=== Begin Enclosure ===
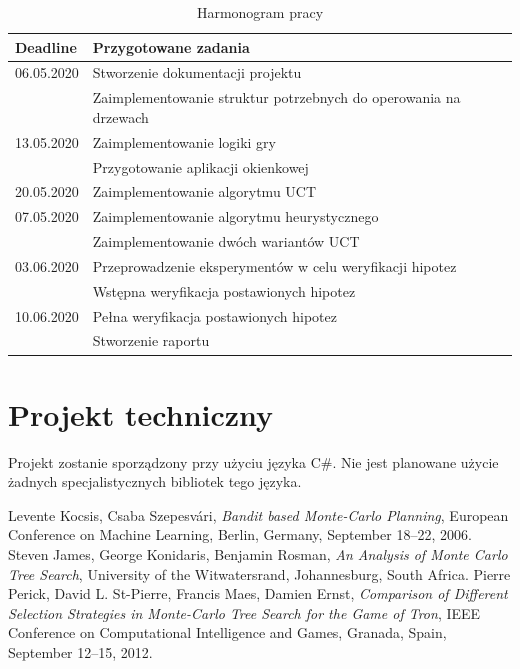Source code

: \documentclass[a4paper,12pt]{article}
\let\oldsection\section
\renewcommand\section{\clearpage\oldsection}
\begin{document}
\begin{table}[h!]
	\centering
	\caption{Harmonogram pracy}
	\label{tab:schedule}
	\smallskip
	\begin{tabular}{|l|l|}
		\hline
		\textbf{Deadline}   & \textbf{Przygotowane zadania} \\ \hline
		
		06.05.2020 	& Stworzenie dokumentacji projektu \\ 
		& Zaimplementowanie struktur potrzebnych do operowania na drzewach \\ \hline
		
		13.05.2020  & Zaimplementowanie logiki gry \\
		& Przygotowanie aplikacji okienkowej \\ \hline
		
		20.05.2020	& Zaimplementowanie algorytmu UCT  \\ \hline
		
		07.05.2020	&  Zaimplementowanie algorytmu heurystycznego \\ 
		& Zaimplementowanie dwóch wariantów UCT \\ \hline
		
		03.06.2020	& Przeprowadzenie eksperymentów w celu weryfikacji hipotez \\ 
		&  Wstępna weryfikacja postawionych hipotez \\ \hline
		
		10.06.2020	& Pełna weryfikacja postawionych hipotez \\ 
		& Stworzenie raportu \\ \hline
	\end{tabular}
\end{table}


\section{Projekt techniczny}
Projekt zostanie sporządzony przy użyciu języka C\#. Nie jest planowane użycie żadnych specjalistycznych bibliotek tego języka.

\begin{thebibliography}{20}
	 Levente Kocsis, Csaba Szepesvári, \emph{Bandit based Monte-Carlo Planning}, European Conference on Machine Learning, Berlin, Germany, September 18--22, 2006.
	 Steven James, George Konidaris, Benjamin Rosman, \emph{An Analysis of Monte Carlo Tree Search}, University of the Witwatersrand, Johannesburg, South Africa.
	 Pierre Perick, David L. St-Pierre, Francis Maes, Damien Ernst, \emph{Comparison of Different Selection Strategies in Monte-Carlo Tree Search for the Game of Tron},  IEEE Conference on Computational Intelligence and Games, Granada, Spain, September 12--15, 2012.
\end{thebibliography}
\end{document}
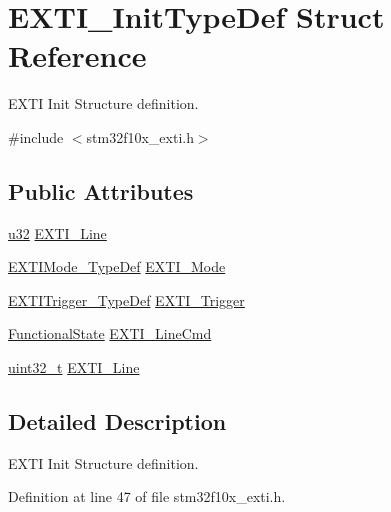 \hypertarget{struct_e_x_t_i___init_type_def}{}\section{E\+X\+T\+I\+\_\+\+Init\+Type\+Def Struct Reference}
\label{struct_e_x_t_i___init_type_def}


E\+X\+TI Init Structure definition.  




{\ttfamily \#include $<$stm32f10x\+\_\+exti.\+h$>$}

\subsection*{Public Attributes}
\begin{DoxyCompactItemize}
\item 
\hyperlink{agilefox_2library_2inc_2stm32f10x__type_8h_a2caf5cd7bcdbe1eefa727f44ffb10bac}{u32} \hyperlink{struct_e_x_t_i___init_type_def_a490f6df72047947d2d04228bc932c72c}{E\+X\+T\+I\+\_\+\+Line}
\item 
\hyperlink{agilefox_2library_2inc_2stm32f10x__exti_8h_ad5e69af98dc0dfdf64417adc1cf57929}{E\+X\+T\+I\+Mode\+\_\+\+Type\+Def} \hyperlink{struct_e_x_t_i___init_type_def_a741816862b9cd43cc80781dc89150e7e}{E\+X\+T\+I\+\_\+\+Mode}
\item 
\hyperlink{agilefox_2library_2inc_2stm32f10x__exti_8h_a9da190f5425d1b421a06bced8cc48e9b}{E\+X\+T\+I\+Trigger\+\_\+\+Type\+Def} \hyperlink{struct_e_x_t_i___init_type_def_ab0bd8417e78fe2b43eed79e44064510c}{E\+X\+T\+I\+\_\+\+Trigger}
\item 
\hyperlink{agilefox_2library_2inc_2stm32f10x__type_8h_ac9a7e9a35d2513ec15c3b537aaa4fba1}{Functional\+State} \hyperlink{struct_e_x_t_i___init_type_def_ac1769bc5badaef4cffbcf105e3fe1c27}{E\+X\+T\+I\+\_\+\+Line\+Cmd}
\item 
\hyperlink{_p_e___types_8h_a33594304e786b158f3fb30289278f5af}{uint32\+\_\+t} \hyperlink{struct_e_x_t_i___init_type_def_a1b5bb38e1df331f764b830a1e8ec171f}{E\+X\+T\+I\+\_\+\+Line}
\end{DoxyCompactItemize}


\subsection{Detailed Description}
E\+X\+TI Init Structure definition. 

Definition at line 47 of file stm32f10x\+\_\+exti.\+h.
=== End Enclosure ===
What you will do => Scan the preceding listing for the string "DoxyCompactItemize" and copy every line where it occurs.

Output =>
\begin{DoxyCompactItemize}
\end{DoxyCompactItemize}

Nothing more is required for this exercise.